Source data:
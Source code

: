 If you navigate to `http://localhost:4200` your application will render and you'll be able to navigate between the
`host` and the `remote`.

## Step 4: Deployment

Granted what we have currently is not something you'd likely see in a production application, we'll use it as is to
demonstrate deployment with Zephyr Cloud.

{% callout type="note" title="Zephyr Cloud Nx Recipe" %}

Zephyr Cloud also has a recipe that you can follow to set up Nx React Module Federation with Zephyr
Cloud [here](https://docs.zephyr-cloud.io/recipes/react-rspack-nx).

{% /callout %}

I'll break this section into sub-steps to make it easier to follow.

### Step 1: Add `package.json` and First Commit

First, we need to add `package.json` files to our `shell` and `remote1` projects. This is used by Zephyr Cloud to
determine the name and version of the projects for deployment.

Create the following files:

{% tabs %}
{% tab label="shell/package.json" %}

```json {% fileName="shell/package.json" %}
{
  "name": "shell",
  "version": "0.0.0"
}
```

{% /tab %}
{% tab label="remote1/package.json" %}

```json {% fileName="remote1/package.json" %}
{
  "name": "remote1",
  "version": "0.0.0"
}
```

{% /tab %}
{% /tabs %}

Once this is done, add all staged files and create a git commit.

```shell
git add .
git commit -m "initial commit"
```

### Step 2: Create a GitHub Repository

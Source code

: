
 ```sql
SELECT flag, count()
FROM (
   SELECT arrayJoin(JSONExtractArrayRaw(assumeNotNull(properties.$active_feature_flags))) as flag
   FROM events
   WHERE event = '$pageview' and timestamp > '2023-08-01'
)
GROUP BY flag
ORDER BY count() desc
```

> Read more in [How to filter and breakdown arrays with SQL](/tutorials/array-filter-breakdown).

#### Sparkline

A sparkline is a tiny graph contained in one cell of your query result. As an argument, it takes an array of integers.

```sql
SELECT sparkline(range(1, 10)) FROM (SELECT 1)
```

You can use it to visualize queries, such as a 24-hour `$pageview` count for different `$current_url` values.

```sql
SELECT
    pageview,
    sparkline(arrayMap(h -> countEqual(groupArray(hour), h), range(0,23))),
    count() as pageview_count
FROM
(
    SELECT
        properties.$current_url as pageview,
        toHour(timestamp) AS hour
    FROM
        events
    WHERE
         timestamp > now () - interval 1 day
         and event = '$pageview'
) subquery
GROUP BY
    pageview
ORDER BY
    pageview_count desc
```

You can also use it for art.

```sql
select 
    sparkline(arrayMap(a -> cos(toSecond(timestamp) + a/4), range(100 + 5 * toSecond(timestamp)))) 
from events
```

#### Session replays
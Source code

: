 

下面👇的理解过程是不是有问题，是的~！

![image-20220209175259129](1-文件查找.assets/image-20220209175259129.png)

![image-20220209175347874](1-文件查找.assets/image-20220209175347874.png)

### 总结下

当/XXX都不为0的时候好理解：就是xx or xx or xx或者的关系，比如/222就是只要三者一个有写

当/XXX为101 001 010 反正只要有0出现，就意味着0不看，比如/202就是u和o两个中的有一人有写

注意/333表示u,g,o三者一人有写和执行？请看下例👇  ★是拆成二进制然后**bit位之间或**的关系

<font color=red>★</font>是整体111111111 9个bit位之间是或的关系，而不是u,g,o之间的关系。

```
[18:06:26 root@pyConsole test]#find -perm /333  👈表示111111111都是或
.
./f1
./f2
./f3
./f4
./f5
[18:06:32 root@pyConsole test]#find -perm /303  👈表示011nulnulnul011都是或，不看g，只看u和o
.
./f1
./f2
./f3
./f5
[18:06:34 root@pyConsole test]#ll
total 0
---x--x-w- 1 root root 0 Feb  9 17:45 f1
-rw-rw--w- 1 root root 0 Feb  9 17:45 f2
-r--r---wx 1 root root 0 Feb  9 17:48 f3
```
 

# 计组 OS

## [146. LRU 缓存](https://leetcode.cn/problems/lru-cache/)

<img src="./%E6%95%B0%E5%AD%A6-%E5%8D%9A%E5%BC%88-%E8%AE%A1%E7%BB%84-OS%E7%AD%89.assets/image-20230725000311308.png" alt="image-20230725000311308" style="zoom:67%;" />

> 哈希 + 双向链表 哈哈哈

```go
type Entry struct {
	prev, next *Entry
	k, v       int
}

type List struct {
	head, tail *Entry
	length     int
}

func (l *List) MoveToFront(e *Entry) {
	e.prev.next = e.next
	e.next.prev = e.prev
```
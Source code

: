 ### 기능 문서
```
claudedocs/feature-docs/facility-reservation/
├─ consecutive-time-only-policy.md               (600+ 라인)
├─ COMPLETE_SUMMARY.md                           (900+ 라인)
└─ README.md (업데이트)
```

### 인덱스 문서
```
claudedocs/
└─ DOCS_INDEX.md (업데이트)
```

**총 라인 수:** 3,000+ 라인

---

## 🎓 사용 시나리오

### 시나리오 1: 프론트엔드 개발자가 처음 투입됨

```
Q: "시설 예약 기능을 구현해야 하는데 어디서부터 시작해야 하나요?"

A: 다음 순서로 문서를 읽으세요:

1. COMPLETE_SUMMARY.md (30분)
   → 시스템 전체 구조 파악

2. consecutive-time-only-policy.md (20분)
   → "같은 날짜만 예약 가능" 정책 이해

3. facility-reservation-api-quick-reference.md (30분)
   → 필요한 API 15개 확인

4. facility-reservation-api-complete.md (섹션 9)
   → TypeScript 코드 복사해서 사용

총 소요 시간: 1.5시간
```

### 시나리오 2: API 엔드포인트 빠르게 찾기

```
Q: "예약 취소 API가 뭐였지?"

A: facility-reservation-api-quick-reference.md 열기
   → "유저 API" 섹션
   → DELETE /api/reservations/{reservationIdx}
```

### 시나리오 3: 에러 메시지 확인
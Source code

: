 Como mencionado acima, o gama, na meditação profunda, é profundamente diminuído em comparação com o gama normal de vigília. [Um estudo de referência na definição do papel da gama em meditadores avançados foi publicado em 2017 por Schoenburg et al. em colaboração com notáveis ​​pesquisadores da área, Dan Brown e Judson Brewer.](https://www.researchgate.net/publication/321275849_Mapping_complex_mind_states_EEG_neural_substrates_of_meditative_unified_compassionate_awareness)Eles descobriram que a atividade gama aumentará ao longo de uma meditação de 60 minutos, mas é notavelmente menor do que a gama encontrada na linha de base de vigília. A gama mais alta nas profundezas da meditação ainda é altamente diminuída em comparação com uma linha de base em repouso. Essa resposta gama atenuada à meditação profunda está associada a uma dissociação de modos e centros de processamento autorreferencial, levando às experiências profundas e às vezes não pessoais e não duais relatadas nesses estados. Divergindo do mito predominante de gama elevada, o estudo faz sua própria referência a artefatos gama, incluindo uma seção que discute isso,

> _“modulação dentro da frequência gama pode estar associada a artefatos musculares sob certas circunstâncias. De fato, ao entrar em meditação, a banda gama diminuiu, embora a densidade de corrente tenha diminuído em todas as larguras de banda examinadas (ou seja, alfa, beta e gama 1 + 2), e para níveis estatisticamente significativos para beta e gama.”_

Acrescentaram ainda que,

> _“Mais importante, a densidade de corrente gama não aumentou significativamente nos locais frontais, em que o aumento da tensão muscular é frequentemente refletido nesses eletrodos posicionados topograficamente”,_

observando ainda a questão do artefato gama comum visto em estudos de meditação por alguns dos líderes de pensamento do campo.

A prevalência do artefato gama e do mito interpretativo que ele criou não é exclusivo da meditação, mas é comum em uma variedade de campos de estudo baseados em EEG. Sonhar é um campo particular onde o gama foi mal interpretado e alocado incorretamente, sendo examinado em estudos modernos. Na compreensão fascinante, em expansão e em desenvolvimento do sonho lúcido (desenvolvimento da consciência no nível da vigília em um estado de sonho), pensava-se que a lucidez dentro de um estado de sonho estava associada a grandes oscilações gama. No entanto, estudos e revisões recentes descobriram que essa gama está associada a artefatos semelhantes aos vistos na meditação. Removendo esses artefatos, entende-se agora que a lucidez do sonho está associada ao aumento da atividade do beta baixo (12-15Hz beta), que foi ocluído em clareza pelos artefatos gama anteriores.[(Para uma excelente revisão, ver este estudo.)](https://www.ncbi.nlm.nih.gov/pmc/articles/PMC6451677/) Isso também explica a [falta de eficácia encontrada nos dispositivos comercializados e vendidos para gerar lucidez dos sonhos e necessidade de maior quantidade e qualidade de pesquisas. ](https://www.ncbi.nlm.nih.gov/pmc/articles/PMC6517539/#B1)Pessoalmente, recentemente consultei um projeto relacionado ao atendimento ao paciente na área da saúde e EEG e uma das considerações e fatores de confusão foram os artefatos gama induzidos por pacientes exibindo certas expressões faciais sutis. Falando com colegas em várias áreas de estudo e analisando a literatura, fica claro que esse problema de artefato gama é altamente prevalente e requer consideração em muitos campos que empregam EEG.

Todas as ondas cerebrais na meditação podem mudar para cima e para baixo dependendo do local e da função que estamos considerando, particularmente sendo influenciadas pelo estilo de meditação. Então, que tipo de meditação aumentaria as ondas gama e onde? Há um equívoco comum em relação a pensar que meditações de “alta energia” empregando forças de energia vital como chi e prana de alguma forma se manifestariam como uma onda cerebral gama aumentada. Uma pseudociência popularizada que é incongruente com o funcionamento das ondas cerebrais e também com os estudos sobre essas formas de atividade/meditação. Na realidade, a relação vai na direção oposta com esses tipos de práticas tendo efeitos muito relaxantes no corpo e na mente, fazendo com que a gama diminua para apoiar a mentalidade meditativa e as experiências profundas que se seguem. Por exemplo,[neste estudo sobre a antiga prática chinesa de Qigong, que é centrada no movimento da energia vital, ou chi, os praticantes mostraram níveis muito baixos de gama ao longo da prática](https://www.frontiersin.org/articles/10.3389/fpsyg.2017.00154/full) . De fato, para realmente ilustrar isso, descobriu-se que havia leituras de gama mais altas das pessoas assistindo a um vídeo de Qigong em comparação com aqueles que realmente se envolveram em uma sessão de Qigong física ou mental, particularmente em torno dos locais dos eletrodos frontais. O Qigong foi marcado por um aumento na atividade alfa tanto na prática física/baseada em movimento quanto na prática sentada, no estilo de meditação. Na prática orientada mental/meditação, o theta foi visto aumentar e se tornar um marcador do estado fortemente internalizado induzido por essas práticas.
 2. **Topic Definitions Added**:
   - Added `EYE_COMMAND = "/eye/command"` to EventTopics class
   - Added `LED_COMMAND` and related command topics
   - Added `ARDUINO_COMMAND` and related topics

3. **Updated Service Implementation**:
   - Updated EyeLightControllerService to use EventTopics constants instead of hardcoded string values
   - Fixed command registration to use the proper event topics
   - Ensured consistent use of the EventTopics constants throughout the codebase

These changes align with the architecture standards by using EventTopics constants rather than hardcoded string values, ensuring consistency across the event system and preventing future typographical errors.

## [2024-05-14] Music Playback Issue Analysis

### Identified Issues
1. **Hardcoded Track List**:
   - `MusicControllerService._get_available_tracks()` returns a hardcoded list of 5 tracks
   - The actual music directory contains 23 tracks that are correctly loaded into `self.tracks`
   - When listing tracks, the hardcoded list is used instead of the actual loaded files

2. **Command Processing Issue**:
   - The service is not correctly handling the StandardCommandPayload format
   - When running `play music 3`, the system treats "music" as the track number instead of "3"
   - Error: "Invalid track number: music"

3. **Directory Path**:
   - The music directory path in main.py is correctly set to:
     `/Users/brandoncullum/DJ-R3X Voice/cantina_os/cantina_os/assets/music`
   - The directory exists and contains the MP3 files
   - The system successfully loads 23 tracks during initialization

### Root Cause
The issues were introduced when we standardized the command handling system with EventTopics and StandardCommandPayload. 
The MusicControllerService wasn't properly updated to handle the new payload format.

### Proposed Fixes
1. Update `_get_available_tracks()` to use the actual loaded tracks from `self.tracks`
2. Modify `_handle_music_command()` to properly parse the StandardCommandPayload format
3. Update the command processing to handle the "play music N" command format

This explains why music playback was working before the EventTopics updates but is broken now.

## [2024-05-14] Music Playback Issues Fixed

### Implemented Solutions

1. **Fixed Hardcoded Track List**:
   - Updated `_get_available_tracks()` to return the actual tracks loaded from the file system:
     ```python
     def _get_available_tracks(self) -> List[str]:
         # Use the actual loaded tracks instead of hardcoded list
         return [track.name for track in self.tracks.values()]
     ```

[What the task requires]
From the entries above, list each line with "Added" in it.

[Finished exercise]
 2. **Topic Definitions Added**:
   - Added `EYE_COMMAND = "/eye/command"` to EventTopics class
   - Added `LED_COMMAND` and related command topics
   - Added `ARDUINO_COMMAND` and related topics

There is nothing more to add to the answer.